MATERIAL FOR THE TASK: Begin

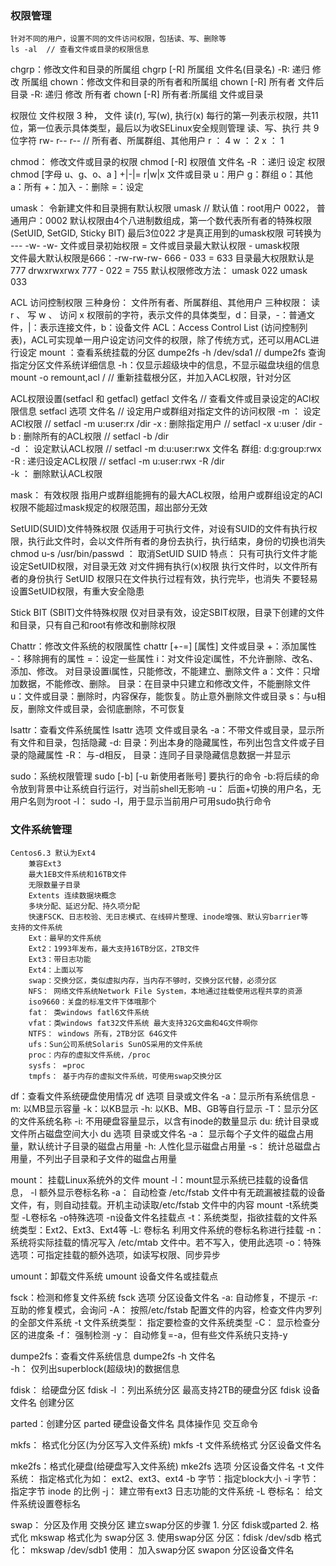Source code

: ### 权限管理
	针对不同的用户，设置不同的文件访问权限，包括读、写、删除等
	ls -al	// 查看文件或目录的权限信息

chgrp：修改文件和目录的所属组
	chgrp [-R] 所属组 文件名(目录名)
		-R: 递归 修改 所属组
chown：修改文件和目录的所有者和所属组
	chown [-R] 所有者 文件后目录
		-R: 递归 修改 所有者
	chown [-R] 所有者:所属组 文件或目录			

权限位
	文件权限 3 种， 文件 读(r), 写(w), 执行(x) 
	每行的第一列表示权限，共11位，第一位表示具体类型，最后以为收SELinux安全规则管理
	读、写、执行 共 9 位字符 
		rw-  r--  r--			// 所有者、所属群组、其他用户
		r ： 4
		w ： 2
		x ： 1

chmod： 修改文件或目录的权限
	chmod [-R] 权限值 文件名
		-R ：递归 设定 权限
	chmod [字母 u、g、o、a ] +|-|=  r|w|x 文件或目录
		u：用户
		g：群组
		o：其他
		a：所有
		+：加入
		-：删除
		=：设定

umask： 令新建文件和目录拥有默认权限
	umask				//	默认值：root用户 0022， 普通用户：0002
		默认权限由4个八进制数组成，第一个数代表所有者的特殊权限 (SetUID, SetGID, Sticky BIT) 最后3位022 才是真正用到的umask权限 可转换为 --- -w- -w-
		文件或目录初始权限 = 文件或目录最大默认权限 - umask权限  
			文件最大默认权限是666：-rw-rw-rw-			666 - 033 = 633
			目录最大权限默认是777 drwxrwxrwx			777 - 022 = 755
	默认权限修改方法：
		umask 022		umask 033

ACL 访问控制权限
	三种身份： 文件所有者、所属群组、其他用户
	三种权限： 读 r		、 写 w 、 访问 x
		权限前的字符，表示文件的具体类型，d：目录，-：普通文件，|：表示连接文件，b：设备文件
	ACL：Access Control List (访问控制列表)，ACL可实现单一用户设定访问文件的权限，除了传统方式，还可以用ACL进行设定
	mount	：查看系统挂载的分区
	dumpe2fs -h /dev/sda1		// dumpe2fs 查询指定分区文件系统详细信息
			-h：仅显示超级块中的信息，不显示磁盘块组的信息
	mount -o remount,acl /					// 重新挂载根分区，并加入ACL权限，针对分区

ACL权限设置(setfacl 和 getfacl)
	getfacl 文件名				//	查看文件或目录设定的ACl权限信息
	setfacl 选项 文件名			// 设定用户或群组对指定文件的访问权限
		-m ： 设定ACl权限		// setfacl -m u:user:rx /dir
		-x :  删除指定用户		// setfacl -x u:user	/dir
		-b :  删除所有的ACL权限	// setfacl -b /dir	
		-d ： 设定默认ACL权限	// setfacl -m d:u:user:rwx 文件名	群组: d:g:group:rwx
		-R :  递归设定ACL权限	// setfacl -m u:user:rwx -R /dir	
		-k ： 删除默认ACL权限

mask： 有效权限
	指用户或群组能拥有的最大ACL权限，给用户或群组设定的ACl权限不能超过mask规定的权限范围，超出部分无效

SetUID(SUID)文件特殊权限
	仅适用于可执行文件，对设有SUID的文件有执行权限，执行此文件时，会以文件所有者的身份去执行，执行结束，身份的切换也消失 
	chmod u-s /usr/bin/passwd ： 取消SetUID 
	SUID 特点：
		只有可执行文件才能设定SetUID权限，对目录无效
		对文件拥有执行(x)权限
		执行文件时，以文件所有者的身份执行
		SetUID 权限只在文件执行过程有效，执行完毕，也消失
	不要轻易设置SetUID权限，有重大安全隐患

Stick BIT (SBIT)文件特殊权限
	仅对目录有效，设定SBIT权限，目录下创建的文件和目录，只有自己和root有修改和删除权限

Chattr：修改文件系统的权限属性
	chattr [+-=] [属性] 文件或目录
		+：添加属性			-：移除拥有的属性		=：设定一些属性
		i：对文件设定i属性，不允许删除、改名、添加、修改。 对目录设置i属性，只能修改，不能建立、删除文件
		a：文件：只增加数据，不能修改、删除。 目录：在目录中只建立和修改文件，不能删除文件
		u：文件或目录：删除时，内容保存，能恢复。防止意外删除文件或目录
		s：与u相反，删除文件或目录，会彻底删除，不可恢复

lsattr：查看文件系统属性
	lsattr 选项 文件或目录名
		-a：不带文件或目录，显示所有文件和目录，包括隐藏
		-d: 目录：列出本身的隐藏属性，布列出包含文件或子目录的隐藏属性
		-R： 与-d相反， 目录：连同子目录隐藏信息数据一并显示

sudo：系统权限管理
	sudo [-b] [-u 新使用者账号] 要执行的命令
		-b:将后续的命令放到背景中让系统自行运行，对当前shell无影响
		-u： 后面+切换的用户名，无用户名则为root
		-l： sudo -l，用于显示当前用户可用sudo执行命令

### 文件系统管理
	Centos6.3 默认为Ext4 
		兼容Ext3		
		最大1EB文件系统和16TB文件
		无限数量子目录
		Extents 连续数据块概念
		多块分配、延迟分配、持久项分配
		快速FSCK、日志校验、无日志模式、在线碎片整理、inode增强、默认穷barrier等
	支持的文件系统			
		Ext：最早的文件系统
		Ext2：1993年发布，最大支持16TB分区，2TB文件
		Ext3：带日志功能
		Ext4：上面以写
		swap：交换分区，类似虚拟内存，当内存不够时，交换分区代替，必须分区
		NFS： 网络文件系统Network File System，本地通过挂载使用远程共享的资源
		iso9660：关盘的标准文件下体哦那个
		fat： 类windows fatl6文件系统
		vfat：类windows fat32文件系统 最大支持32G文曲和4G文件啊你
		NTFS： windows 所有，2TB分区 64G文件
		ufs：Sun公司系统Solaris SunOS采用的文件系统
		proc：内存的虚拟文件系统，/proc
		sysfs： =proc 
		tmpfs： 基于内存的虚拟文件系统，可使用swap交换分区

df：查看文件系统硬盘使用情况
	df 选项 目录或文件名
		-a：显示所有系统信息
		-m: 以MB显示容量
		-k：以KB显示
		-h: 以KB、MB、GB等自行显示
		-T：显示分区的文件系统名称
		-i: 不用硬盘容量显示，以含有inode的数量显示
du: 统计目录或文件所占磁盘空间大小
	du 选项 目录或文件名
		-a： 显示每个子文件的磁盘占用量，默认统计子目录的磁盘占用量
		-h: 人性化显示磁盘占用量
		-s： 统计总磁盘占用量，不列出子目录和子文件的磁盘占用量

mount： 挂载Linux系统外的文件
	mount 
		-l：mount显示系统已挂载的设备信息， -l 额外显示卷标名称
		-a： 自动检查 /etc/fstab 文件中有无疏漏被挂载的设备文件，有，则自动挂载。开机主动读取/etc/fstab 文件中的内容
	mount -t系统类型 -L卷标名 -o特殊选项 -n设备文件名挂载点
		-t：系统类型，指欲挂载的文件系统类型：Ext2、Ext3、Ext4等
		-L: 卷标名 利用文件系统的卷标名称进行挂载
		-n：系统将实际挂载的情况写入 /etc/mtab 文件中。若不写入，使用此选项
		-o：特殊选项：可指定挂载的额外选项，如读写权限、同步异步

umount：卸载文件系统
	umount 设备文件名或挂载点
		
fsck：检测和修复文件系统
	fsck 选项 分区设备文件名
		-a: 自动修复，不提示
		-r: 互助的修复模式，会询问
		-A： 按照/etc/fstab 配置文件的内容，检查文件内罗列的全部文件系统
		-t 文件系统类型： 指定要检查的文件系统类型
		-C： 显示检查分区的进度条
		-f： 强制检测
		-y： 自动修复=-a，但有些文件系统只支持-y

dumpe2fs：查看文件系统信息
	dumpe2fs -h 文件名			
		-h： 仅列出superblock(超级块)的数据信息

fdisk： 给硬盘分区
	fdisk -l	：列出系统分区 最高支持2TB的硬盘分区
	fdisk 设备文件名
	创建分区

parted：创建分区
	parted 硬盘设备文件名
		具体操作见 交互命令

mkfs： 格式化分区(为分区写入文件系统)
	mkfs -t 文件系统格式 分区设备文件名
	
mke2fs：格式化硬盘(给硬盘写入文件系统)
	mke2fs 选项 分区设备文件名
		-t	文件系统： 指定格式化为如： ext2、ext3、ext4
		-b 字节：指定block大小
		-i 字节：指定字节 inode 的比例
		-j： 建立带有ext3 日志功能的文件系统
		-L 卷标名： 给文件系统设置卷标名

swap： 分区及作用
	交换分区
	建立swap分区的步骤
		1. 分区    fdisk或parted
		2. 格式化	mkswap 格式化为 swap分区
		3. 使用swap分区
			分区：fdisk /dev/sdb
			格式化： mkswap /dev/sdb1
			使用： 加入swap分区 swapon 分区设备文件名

MATERIAL FOR THE TASK: End

◆ WHAT THE TASK ASKS
Work out how many lines in this data contain "chmod". Only that number should be given.

◆ TASK OUTPUT
4